- Task goal:
Search the material for the word "data" and report each line where it turns up.

- Records provided:
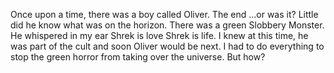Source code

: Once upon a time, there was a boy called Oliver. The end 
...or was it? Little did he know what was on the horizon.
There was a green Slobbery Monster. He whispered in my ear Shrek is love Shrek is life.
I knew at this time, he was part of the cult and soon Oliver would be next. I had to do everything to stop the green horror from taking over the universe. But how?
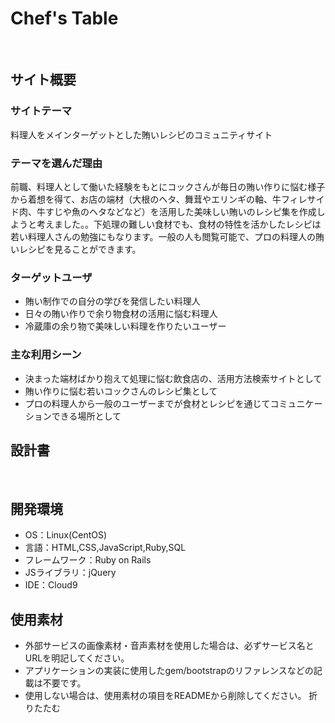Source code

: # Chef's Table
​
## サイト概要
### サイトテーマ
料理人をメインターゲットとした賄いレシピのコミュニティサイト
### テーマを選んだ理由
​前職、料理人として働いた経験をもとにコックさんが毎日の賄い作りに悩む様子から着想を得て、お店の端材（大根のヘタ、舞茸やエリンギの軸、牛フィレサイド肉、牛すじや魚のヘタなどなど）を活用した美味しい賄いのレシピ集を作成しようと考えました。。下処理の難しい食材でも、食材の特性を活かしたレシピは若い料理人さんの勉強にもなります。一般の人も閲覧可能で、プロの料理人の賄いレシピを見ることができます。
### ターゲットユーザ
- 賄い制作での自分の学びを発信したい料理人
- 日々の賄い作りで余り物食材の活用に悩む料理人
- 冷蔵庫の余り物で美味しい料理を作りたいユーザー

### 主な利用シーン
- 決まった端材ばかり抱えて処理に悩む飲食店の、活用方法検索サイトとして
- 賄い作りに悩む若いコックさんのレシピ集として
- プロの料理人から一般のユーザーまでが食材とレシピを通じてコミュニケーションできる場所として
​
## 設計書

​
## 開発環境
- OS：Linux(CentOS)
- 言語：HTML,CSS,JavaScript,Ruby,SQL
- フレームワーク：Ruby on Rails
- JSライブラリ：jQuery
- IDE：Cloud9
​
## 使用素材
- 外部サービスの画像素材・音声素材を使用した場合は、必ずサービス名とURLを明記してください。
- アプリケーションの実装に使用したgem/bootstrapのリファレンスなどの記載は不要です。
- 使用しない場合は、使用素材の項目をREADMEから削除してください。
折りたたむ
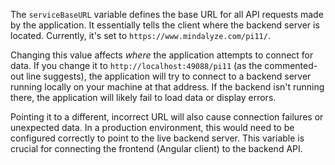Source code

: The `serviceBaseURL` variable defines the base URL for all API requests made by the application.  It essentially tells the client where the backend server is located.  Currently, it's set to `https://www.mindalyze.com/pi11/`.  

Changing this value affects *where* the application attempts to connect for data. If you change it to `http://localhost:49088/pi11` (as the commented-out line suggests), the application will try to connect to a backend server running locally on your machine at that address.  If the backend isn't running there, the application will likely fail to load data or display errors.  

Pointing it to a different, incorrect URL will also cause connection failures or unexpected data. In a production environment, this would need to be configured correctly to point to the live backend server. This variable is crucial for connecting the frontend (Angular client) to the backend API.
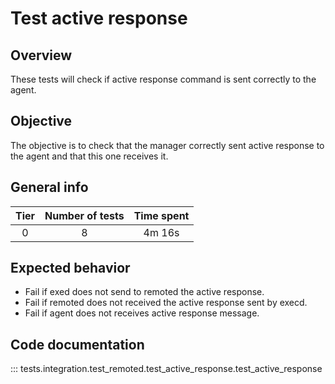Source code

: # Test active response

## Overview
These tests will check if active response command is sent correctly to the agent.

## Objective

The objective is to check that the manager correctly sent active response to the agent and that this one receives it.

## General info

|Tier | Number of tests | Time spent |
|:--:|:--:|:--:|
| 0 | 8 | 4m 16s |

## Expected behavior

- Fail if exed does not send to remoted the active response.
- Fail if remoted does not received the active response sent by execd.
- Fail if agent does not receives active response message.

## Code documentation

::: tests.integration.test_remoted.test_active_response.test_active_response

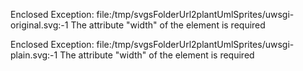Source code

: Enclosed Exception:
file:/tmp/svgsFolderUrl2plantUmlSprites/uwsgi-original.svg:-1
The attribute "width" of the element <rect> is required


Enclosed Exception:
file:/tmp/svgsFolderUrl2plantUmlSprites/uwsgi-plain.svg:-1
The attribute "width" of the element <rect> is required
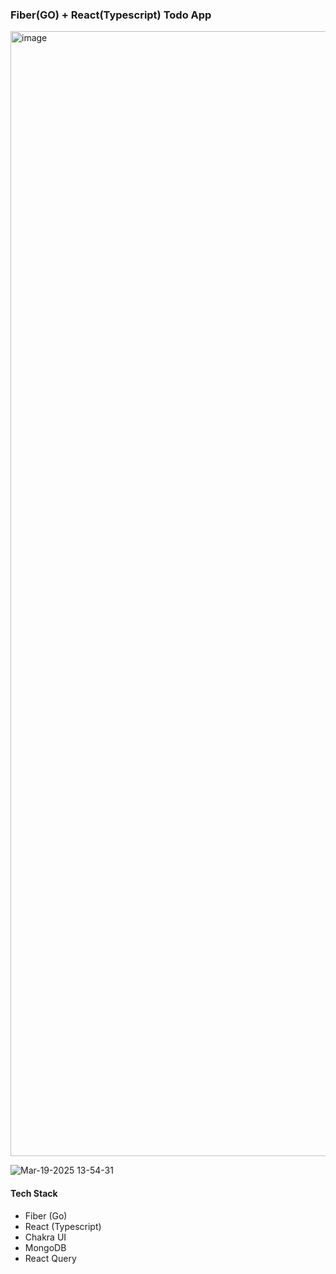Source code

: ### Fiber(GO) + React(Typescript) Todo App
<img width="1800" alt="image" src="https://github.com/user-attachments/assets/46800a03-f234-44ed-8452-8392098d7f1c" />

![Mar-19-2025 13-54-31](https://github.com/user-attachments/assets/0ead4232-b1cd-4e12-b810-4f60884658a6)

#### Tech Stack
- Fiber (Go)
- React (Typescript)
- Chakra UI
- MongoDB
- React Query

- Answer:
Changing this value affects *where* the application attempts to connect for data. If you change it to `http://localhost:49088/pi11` (as the commented-out line suggests), the application will try to connect to a backend server running locally on your machine at that address.  If the backend isn't running there, the application will likely fail to load data or display errors.  
Pointing it to a different, incorrect URL will also cause connection failures or unexpected data. In a production environment, this would need to be configured correctly to point to the live backend server. This variable is crucial for connecting the frontend (Angular client) to the backend API.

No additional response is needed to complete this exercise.